Lake Nakuru

Lake Nakuru National Park was set up in 1960 to protect the flamingos and other birds in the plains and hills surrounding the lake. Its accessibility and close proximity to Nairobi (only 140 km to the South East) makes it one of the most frequented National Parks - popular with Kenyans and foreign tourists alike. The park's relatively small size (188 sq km) allows you drive around the entire park in half a day and although you will need to remain in a vehicle there are designated picnic and camping sites at which stops can be made.

The higher areas of the park are forested, while the lake itself is surrounded with enormous white crusts of salt, some with areas of up to 40 sq km. The warm alkaline waters encourage an unusual blue-green algae to flourish and it is this abundant food source that attracts hundreds of thousands of pink flamingos to the lake making it an unmissable sight at certain times of the year.

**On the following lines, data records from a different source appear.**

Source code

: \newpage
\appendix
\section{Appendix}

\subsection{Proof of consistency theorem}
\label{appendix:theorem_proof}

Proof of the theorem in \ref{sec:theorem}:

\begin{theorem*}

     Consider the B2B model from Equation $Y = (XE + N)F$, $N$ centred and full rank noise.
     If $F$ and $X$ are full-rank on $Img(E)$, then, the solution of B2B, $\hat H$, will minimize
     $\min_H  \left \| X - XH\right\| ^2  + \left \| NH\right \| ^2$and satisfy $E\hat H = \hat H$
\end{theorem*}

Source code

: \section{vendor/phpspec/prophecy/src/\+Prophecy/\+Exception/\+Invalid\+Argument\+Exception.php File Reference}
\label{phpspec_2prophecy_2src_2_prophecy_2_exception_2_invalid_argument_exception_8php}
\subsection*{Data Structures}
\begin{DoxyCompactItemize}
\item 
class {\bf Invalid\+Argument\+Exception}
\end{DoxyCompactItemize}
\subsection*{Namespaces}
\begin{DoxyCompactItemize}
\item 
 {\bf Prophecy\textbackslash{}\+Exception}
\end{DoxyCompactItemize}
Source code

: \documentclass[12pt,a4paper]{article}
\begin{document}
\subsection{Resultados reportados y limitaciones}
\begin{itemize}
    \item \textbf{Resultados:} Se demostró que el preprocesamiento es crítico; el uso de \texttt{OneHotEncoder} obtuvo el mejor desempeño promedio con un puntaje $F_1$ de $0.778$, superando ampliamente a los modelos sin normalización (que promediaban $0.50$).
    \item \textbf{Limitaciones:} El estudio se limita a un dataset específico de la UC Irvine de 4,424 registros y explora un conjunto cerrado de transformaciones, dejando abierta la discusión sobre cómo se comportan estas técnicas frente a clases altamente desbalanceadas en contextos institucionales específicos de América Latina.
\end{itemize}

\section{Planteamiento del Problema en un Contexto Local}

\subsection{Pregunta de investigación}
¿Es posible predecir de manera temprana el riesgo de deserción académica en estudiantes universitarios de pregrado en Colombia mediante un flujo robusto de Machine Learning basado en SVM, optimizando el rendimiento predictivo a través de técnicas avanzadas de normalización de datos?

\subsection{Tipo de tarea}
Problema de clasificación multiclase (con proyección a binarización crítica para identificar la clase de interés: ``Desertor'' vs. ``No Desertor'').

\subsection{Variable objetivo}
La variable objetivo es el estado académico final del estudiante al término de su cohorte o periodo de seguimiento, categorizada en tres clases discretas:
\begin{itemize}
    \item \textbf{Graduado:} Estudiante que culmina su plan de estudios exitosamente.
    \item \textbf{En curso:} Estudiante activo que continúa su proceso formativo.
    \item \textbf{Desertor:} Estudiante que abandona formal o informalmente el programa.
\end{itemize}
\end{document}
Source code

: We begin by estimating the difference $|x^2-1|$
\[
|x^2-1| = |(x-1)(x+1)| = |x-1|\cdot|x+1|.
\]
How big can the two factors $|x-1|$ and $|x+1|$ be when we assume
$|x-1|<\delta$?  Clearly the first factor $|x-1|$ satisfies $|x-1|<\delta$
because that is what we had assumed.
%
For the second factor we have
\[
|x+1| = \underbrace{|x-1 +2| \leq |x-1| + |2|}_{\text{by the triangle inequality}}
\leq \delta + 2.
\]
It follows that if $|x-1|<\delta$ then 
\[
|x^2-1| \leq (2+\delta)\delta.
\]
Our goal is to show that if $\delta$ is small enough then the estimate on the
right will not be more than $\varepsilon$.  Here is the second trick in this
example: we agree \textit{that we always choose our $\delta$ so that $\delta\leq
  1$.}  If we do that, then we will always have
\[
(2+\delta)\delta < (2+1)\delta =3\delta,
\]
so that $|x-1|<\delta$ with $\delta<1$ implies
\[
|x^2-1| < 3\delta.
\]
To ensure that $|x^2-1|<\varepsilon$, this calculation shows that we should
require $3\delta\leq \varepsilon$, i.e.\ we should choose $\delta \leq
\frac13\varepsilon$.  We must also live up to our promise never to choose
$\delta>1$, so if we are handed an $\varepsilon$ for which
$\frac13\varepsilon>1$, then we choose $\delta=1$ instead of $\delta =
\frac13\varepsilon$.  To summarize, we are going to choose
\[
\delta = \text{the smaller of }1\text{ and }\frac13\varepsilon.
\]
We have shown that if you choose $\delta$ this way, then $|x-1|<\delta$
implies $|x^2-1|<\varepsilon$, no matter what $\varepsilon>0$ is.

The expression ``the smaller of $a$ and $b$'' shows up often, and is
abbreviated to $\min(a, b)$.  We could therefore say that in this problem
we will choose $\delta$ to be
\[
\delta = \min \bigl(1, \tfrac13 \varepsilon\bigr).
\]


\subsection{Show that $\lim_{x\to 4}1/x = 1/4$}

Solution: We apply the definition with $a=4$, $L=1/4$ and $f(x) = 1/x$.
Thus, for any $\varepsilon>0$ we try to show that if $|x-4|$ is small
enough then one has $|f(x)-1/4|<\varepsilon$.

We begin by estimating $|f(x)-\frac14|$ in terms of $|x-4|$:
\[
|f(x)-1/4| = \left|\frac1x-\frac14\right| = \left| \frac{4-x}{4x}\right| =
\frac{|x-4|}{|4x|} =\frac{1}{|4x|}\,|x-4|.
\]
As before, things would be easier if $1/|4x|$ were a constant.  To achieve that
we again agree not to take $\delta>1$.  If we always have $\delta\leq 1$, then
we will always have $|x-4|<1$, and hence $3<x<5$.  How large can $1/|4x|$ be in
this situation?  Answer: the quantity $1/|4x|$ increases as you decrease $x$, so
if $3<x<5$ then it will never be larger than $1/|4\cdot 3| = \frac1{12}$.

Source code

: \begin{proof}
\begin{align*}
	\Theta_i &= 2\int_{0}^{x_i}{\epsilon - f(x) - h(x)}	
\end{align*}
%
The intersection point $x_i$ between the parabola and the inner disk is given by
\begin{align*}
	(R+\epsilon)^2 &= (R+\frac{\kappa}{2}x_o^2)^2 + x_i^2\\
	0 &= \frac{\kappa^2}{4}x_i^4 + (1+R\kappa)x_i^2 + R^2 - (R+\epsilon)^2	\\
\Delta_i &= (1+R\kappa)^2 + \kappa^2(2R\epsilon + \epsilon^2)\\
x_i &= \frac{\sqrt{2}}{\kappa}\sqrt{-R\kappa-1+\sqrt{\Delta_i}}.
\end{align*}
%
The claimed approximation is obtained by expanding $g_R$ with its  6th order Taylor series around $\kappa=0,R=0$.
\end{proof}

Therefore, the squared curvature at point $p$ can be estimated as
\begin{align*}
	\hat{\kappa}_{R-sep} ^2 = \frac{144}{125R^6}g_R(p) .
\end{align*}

The best viewing point of this spectacle is from Baboon Cliffs on the western shore of the lake. Although the flamingos feed in Lake Nakuru this is not their breeding ground. Their favourite site for breeding is at Lake Natron over the border in Tanzania. At one time about 2 million flamingos came to Lake Nakuru, although numbers have diminished in recent years due, in some part, to intensive crop production methods which have reduced the ability of the soil to absorb water. Many flamingo now migrate to other lakes such as nearby Lake Elementaita.

While the flamingos undoubtedly remain the show stoppers at Nakuru, the park is also home to a spectacular array of wildlife including colobus monkey, leopard, spring hare, hippo, waterbuck, lion and roughly 450 species of bird life including the Fish Eagle who made the lake its home after Tilapia fish were introduced into the lake waters to curb the problem of malaria in the nearby town in the late 1950's.

Other notable park residents are the black rhino and white rhino. Indeed Nakuru has become the most successful sanctuary in East Africa for rhino and now houses healthy populations of both. Similarly the endangered Rothchild's giraffe from the Soy Plains of Eldoret was introduced in 1974 and it too has bred successfully. There are also quite a few pythons which can be spotted sometimes disconcertingly dangling from trees or crossing roads.

The park is so close to Nakuru town that it is fenced to stop animals wandering into the town and more importantly to prevent poachers from entering the park. The closeness of the park to the town means the local people have got to know their wildlife neighbours and school children are often bused in for game drives thus strengthening the links between the town and the park.